-
Notifications
You must be signed in to change notification settings - Fork 176
Readiness probe missing SSL flags when TLS is required (v1.22.0) #2294
Description
Bug Report
Description
In operator v1.22.0, the MongodReadinessCheck was changed from a simple TCP dial to a full MongoDB client connection with RSStatus check (readiness.go diff). However, the default readiness probe command in psmdb_defaults.go was not updated to include SSL flags, unlike the liveness probe which already has them.
This causes the readiness probe to fail when tls.mode: requireTLS is set, because the healthcheck binary tries to connect without TLS to a server that only accepts TLS connections.
Steps to Reproduce
- Deploy a PSMDB cluster with
tls.mode: requireTLSandcrVersion: 1.22.0 - Wait for or trigger a pod restart / rolling update
- Observe the new pod stays in
1/2 Readystate indefinitely
Expected Behavior
The readiness probe should include --ssl --sslInsecure --sslCAFile --sslPEMKeyFile flags when TLS is enabled, similar to how the liveness probe is configured.
Actual Behavior
The readiness probe command is:
/opt/percona/mongodb-healthcheck k8s readiness --component mongod
Missing the SSL flags. The liveness probe correctly has them:
/opt/percona/mongodb-healthcheck k8s liveness --ssl --sslInsecure --sslCAFile /etc/mongodb-ssl/ca.crt --sslPEMKeyFile /tmp/tls.pem --startupDelaySeconds 7200
MongoDB logs show a flood of SSLHandshakeFailed errors from 127.0.0.1 (the readiness probe):
"msg":"Error receiving request from client. Ending connection from remote",
"attr":{"error":{"code":141,"codeName":"SSLHandshakeFailed","errmsg":"The server is configured to only allow SSL connections"}}
The readiness probe times out after 2s and the pod never becomes ready.
Impact
This creates a deadlock during rolling updates:
- Pod N is updated with the new StatefulSet template (missing SSL flags on readiness probe)
- Pod N never becomes ready
- The operator's SmartUpdate waits for all pods to be ready before continuing
- The cluster is stuck in
initializingstate
Root Cause
In v1.21.2, MongodReadinessCheck only performed a raw TCP dial, so TLS was irrelevant. In v1.22.0, it was changed to use db.Dial() + RSStatus, which requires TLS when the server mandates it.
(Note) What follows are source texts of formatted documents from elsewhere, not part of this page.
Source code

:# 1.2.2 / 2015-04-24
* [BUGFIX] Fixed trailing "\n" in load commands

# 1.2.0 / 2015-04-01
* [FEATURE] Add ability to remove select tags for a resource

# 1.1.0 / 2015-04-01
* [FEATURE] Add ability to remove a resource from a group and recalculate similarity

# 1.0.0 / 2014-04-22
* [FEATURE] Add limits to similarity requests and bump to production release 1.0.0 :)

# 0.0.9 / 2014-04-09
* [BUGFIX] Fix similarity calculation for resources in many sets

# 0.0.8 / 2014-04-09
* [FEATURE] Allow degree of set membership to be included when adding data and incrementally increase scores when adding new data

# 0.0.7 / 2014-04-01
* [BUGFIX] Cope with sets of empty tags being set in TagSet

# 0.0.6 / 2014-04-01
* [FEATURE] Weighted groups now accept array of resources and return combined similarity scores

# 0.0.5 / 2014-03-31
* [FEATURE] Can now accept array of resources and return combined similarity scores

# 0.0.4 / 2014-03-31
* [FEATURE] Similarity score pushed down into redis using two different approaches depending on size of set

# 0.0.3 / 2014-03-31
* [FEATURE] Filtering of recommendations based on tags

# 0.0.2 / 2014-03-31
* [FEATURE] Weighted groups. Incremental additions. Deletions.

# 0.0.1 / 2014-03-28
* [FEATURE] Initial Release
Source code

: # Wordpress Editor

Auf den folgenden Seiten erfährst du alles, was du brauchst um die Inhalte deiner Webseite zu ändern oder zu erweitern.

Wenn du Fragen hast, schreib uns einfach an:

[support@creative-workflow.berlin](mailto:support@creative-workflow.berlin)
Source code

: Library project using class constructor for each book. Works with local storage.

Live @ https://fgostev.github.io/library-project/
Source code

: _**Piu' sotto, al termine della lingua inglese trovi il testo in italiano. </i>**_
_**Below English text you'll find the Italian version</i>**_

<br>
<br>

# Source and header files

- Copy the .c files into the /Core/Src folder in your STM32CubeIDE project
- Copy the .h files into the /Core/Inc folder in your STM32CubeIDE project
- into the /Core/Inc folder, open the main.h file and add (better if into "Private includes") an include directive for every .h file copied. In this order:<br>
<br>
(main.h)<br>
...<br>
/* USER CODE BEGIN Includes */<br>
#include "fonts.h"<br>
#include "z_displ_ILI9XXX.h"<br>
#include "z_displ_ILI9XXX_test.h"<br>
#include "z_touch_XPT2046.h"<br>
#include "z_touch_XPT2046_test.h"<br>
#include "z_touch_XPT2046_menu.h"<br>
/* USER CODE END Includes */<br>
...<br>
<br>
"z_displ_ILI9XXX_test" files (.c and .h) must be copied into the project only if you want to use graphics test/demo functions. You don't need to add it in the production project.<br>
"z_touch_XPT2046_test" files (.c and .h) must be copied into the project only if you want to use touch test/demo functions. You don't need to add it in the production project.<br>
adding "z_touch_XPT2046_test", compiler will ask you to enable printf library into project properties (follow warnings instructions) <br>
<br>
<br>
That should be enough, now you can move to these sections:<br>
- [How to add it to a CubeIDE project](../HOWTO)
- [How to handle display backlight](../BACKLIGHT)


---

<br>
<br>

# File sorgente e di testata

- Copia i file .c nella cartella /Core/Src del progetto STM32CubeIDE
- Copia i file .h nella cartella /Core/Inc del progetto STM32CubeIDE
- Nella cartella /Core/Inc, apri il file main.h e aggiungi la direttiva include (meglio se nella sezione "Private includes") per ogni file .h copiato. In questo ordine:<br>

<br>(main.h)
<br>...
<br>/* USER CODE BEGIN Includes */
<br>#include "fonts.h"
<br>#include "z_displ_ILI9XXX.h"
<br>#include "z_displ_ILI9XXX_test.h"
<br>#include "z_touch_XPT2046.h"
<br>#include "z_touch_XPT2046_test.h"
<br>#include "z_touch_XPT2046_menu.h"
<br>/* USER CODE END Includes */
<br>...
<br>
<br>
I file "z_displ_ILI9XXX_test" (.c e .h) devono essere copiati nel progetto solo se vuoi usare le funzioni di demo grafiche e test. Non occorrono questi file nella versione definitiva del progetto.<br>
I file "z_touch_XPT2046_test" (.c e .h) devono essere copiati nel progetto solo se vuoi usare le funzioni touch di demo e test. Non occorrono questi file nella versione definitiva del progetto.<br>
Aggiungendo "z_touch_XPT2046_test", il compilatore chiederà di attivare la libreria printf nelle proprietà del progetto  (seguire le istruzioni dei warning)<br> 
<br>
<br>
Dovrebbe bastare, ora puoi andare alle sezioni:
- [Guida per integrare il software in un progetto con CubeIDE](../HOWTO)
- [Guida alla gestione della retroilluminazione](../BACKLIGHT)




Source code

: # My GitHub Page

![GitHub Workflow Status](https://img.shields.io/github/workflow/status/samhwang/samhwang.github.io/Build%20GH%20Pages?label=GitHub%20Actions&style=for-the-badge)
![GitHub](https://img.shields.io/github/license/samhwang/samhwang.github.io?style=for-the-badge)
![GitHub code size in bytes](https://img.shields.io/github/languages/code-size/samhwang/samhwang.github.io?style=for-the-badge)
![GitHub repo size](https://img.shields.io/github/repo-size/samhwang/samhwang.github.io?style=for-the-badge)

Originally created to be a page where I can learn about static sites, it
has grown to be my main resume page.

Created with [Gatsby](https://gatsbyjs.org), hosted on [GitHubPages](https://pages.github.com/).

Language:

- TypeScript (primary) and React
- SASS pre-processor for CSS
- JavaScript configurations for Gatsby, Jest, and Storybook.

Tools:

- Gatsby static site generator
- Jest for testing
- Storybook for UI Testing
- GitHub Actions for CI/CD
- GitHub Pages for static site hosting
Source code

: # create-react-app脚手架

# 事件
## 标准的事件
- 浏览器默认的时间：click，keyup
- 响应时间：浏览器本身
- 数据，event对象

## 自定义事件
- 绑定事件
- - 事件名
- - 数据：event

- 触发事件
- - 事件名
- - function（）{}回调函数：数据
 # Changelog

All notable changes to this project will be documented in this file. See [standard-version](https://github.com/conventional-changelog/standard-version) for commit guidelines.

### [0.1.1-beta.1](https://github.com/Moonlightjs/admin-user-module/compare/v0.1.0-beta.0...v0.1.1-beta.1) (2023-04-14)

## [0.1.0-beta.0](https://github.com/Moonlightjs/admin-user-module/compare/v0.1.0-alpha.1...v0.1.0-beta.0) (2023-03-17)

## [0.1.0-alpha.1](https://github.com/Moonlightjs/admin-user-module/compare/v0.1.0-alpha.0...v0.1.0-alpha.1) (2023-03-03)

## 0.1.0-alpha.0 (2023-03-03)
But the probe command in psmdb_defaults.go was not updated to pass SSL flags for the readiness probe.
Suggested Fix
In pkg/apis/psmdb/v1/psmdb_defaults.go, add SSL flags to the readiness probe when TLS is enabled, similar to how the liveness probe handles it:
if replset.ReadinessProbe.TCPSocket == nil && replset.ReadinessProbe.Exec == nil {
replset.ReadinessProbe.Exec = &corev1.ExecAction{
Command: []string{
"/opt/percona/mongodb-healthcheck",
"k8s", "readiness",
"--component", "mongod",
},
}
// Add SSL flags when TLS is enabled
if cr.TLSEnabled() {
replset.ReadinessProbe.Exec.Command = append(replset.ReadinessProbe.Exec.Command,
"--ssl", "--sslInsecure",
"--sslCAFile", "/etc/mongodb-ssl/ca.crt",
"--sslPEMKeyFile", "/tmp/tls.pem")
}
}Environment
- Operator version: 1.22.0
- MongoDB version: 8.0.19-7
- Kubernetes: Talos Linux
- PSMDB CR:
tls.mode: requireTLS,crVersion: 1.22.0